Closed Bug 1325081 Opened 7 years ago Closed 7 years ago

Make nsHttpChannel able to do network and cache requests at the same time

Categories

(Core :: Networking: Cache, defect)

defect
Not set
normal

Tracking

()

RESOLVED FIXED
mozilla54
Tracking Status
firefox53 --- affected
firefox54 --- fixed

People

(Reporter: michal, Assigned: valentin)

References

(Blocks 1 open bug)

Details

(Whiteboard: [necko-active])

Attachments

(3 files)

For RCWN nsHttpChannel needs to be able to handle following network/cache requests concurrency:

1) start both at the same time
2) start cache request and if we don't get the entry in a specified time start network request
3) do requests sequentially (the current state)

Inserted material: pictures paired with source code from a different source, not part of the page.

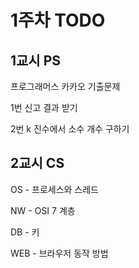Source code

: # 1주차 TODO

## 1교시 PS
프로그래머스 카카오 기출문제

1번 신고 결과 받기

2번 k 진수에서 소수 개수 구하기

## 2교시 CS
OS - 프로세스와 스레드

NW - OSI 7 계층

DB - 키

WEB - 브라우저 동작 방법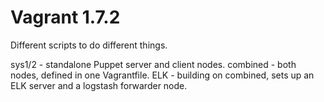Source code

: # Vagrant 1.7.2

Different scripts to do different things.

sys1/2 - standalone Puppet server and client nodes.
combined - both nodes, defined in one Vagrantfile.
ELK - building on combined, sets up an ELK server and a logstash forwarder node.
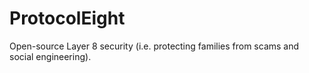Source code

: # ProtocolEight
Open-source Layer 8 security (i.e. protecting families from scams and social engineering).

The data should be served all from one source, i.e. once cache/network starts delivering data, we should ignore/cancel the other. This bug is not about deciding when to use which option so we should still do requests sequentially by default.
Blocks: 1325341
Assignee: nobody → valentin.gosu
Whiteboard: [necko-active]
I just pushed a couple of patches to review-board, with a WIP approach.
The last test is currently failing, so I need to make a few changes before it's ready.
Comment on attachment 8827417 [details]
Bug 1325081 - Add interface to delay the cache fetch in order to test network-cache racing of HTTP requests

https://reviewboard.mozilla.org/r/105098/#review105912

sorry to interfere, just checking on changes to nsHttpChannel...

::: netwerk/protocol/http/nsHttpChannel.cpp:3626
(Diff revision 1)
> +                cacheStorage->AsyncOpenURI(openURI, extension, cacheEntryOpenFlags, this);
> +            });
> +
> +            mCacheOpenTimer = do_CreateInstance(NS_TIMER_CONTRACTID);
> +            mCacheOpenTimer->InitWithFuncCallback([](nsITimer *aTimer, void *aClosure) -> void {
> +                nsHttpChannel *self = static_cast<nsHttpChannel*>(aClosure);

don't!  you must pass |RefPtr<nsHttpChannel> self = this| to the lambda (by copy).  never user timer's or any rawptr closure for refcoutned objects!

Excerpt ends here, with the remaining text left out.